The 1978 massacre at Jonestown, Guyana, was the largest mass suicide in recorded history and the largest single-day mass killing of American civilians prior to the 9/11 attacks. Some 909 members of Jones’s “People’s Temple” cult were murdered or (in an unknown but probably large number of instances) were forced to commit suicide by drinking a poison-laced fruit drink. The popular phrase “drinking the Kool-Aid” to describe herd mentalities originated with the Jonestown massacre.
Yet the Jonestown massacre itself is only dimly known to contemporary Americans, and the details of the event are often ignored by news and academia. It is, after all, an inconvenient story, in which a Communist community, led by a committed Marxist and ’60s Bay Area radical, came to a horrifying end.
Following the mass suicide, the mainstream media spun the story into one of religious fanaticism rather than leftist fanaticism.
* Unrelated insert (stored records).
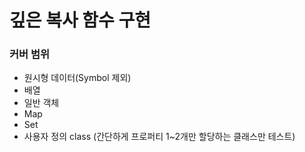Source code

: ﻿# 깊은 복사 함수 구현

 ### 커버 범위
 - 원시형 데이터(Symbol 제외)
 - 배열
 - 일반 객체
 - Map
 - Set
 - 사용자 정의 class (간단하게 프로퍼티 1~2개만 할당하는 클래스만 테스트)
Had a right-winger persuaded followers to join him in retreating from society and building their own enclave, then held them prisoner and ultimately persuaded or forced them to take their own lives in some sort of revolutionary act, Jonestown would be taught more widely in schools than Abe Lincoln. Instead, when Jonestown is addressed, the Marxism of the People’s Temple is whitewashed and the story is packaged as one of a religious cult gone awry, or as a warning against the perils of organized religion.
This deliberate obfuscation happened immediately. As a contemporaneous (1978) Accuracy in Media report made clear, “The ideology of Jonestown was communism, not Christianity, but the media have obscured rather than explained that fact.”
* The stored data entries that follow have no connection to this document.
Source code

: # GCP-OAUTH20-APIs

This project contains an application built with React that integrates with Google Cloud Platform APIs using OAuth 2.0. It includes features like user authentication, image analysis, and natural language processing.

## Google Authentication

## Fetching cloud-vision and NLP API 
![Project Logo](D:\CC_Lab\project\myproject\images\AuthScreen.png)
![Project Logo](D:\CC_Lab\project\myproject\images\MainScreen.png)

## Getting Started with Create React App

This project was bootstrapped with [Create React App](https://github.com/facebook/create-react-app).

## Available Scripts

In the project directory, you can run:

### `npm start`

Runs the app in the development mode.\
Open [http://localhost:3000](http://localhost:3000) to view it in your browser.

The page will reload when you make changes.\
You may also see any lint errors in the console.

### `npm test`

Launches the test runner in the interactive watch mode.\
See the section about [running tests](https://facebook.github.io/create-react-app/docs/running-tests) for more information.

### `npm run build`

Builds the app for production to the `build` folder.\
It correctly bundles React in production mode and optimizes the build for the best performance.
AIM explained, “Our media have concealed, misrepresented, or downplayed the key element in the philosophy of Jim Jones,” rightly noting that Jones was, contrary to the misleading media reports, “a long-time dedicated Marxist communist who admired totalitarian communist dictatorships such as the Soviet Union and Cuba so much that he built one of his own in Guyana.”
Even weeks after the event, AIM found there was not a single article in the mainstream press that delved into Jones’s Marxist beliefs and connections. Instead, despite his views and his well-known admiration for Castro’s Cuba and the Soviet Union, reporters went out of their way to avoid labeling Jones a Communist. Some in the media, such as Walter Cronkite, even reported on Jones as a “fascist” — any “ist” as long as it wasn’t a Communist.
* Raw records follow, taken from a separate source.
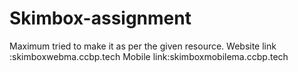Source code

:# Skimbox-assignment

Maximum tried to make it as per the given resource.
Website link :skimboxwebma.ccbp.tech
Mobile link:skimboxmobilema.ccbp.tech
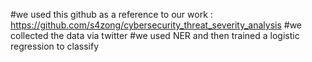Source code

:#we used this github as a reference to our work  : https://github.com/s4zong/cybersecurity_threat_severity_analysis
#we collected the data via twitter
#we used NER and then trained a logistic regression to classify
Yet Marxist he was, and so was his group. Jonestown life was nearly identical to that in Communist nations: Inhabitants were essentially prisoners (prohibited from leaving the settlement and punished if caught trying to leave); no private ownership of any goods was allowed; no communication with the outside world was allowed; hard labor in the fields was mandatory, as was attendance at Jones’s lengthy, Castro-like sermons; armed henchmen spied on and intimidated others who dared step out of line or complain; family structures were deliberately destroyed, with Jones encouraging adultery or assigning husbands and wives to separate living quarters; residents were poorly fed and overworked, while Jones himself lived in luxury; and, of course, in keeping with Jonestown’s Marxism, there was almost no religious observance, making the media’s description of Jonestown cultists as religious fanatics, over more than 30 years, all the more dishonest.